Not long ago, a friend told me, “I switched insurance and can’t find a doctor who will take me.” Another said, “I left a leading integrated health plan after going on Medicare and now no one will see me.” These aren’t isolated complaints. They’ve become the new reality in an affluent U.S. region: It’s easier to buy a multimillion-dollar home than to find a new primary care doctor.
I saw this problem firsthand before I retired from full-time practice at the end of 2020. At my clinic, only two of us out of more than a dozen internists and family physicians had “open panels,” meaning we were allowed to accept new patients. Everyone else had closed their doors, maxed out with 1,200-1,500 patients each.
In my old solo practice, I never turned anyone away. If someone was sick, I squeezed them in. Same-day care built trust, spared ER visits, and kept people healthier. But that old model doesn’t exist anymore.
Now, most primary care doctors in the area are employees of giant health systems: a university health system, a major non-profit, and an integrated health plan. On paper, this should work: Doctors get a salary, fewer administrative headaches, flexible schedules, and no hospital rounds or midnight phone calls. But here’s the catch: Many work part-time, often by choice. Younger physicians, especially those balancing family responsibilities, understandably opt for lighter schedules. The result is fewer available clinic hours, longer waits, and fewer open panels.
I experienced this from the patient side when I tried to find my own doctor after retirement. I wanted to join a large university health system’s network for access to their specialists. Despite searching for months, I couldn’t find a single open primary care physician anywhere in the region. My only option was a video visit with a brand-new doctor in a neighboring city, which was six weeks out.
Recently, I tested access across major systems in the area. The results were discouraging:
- One major non-profit health system: Four doctors in two large counties were taking new patients, with waits of 4-6 weeks.
- A large university-affiliated health system: Zero availability in the region, even with a six-month search window.
- A leading integrated health plan: About a dozen doctors open to new patients, with waits up to 4 weeks.
- A tech-focused, membership-based clinic: Same-day visits were available, but it was unclear if doctors were accepting long-term patients.
That’s slim pickings for millions of residents.
Why is this happening in one of the richest regions on earth? Several reasons:
- Recruitment is tough: Housing costs are astronomical. Primary care salaries can’t keep pace. One leading health plan has helped with home-loan forgiveness, but others haven’t.

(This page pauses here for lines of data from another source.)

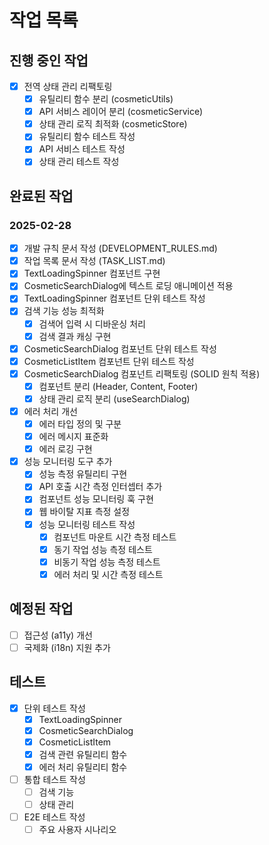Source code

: # 작업 목록

## 진행 중인 작업
- [x] 전역 상태 관리 리팩토링
  - [x] 유틸리티 함수 분리 (cosmeticUtils)
  - [x] API 서비스 레이어 분리 (cosmeticService)
  - [x] 상태 관리 로직 최적화 (cosmeticStore)
  - [x] 유틸리티 함수 테스트 작성
  - [x] API 서비스 테스트 작성
  - [x] 상태 관리 테스트 작성

## 완료된 작업
### 2025-02-28
- [x] 개발 규칙 문서 작성 (DEVELOPMENT_RULES.md)
- [x] 작업 목록 문서 작성 (TASK_LIST.md)
- [x] TextLoadingSpinner 컴포넌트 구현
- [x] CosmeticSearchDialog에 텍스트 로딩 애니메이션 적용
- [x] TextLoadingSpinner 컴포넌트 단위 테스트 작성
- [x] 검색 기능 성능 최적화
  - [x] 검색어 입력 시 디바운싱 처리
  - [x] 검색 결과 캐싱 구현
- [x] CosmeticSearchDialog 컴포넌트 단위 테스트 작성
- [x] CosmeticListItem 컴포넌트 단위 테스트 작성
- [x] CosmeticSearchDialog 컴포넌트 리팩토링 (SOLID 원칙 적용)
  - [x] 컴포넌트 분리 (Header, Content, Footer)
  - [x] 상태 관리 로직 분리 (useSearchDialog)
- [x] 에러 처리 개선
  - [x] 에러 타입 정의 및 구분
  - [x] 에러 메시지 표준화
  - [x] 에러 로깅 구현
- [x] 성능 모니터링 도구 추가
  - [x] 성능 측정 유틸리티 구현
  - [x] API 호출 시간 측정 인터셉터 추가
  - [x] 컴포넌트 성능 모니터링 훅 구현
  - [x] 웹 바이탈 지표 측정 설정
  - [x] 성능 모니터링 테스트 작성
    - [x] 컴포넌트 마운트 시간 측정 테스트
    - [x] 동기 작업 성능 측정 테스트
    - [x] 비동기 작업 성능 측정 테스트
    - [x] 에러 처리 및 시간 측정 테스트

## 예정된 작업
- [ ] 접근성 (a11y) 개선
- [ ] 국제화 (i18n) 지원 추가

## 테스트
- [x] 단위 테스트 작성
  - [x] TextLoadingSpinner
  - [x] CosmeticSearchDialog
  - [x] CosmeticListItem
  - [x] 검색 관련 유틸리티 함수
  - [x] 에러 처리 유틸리티 함수
- [ ] 통합 테스트 작성
  - [ ] 검색 기능
  - [ ] 상태 관리
- [ ] E2E 테스트 작성
  - [ ] 주요 사용자 시나리오 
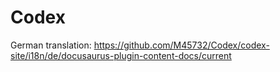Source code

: # Codex

German translation: https://github.com/M45732/Codex/codex-site/i18n/de/docusaurus-plugin-content-docs/current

- The workforce is aging: Many doctors have retired in the past decade. Too few young physicians are replacing them.
- Concierge medicine is growing: More mid-career doctors are switching to boutique practices with only a few hundred patients who pay $3,000-$20,000 a year. Everyone else is left scrambling.
- Substitutes fill the gap: Nurse practitioners and physician assistants now handle much of primary care. While they are capable providers, many patients still prefer a physician for complex care.
- Medical students aren’t choosing primary care: The field pays less, carries heavy workloads, and looks less appealing than specialties.
The irony is painful. This region, home of cutting-edge medicine and unimaginable wealth, is experiencing the same doctor shortages long associated with rural America. Patients wait weeks for routine visits, rely on urgent care for acute needs, and struggle to build lasting relationships with a doctor who knows them.
Unless something changes: better incentives to recruit and retain physicians, creative housing solutions, or bold new care models, this shortage will only deepen. Concierge medicine will expand, part-time work will rise, and fewer new doctors will enter the field.
The area may lead the world in technology. But if we can’t guarantee something as basic as access to a primary care doctor, what does that say about our health care system?
George F. Smith is an internal medicine physician and author of Tales from the Trenches: A life in Primary Care.